[[ Given records, beginning ]]

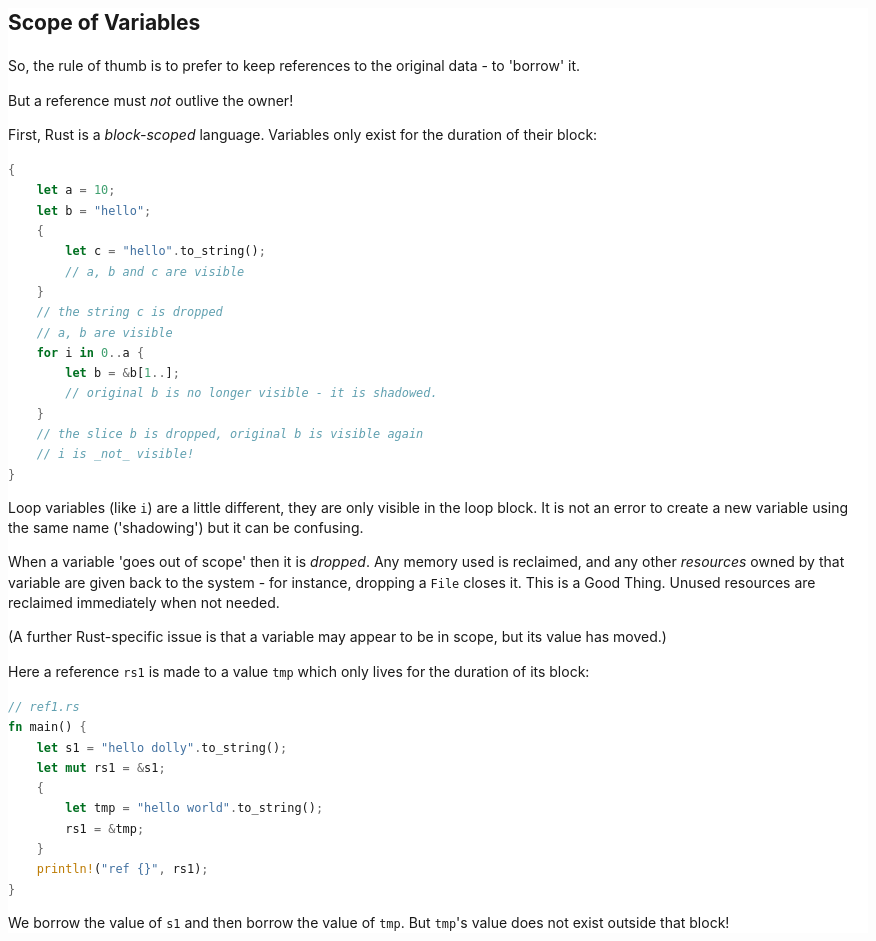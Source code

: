 ## Scope of Variables

So, the rule of thumb is to prefer to keep references to the original data - to 'borrow'
it.

But a reference must _not_ outlive the owner!

First, Rust is a _block-scoped_ language. Variables only exist for the duration of their
block:

```rust
{
    let a = 10;
    let b = "hello";
    {
        let c = "hello".to_string();
        // a, b and c are visible
    }
    // the string c is dropped
    // a, b are visible
    for i in 0..a {
        let b = &b[1..];
        // original b is no longer visible - it is shadowed.
    }
    // the slice b is dropped, original b is visible again
    // i is _not_ visible!
}
```
Loop variables (like `i`) are a little different, they are only visible in the loop
block.  It is not an error to create a new variable using the same name ('shadowing')
but it can be confusing.

When a variable 'goes out of scope' then it is _dropped_. Any memory used is reclaimed,
and any other _resources_ owned by that variable are given back to the system - for
instance, dropping a `File` closes it.  This is a Good Thing. Unused resources are
reclaimed immediately when not needed.

(A further Rust-specific issue is that a variable may appear to be in scope, but its
value has moved.)

Here a reference `rs1` is made to a value `tmp` which only lives for the duration
of its block:

```rust
// ref1.rs
fn main() {
    let s1 = "hello dolly".to_string();
    let mut rs1 = &s1;
    {
        let tmp = "hello world".to_string();
        rs1 = &tmp;
    }
    println!("ref {}", rs1);
}
```
We borrow the value of `s1` and then borrow the value of `tmp`. But `tmp`'s value
does not exist outside that block!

[[ Given records, end ]]

**Exercise:** The answer must consist of every line from the data that holds the string "original".

**Solution:**
So, the rule of thumb is to prefer to keep references to the original data - to 'borrow'
        // original b is no longer visible - it is shadowed.
    // the slice b is dropped, original b is visible again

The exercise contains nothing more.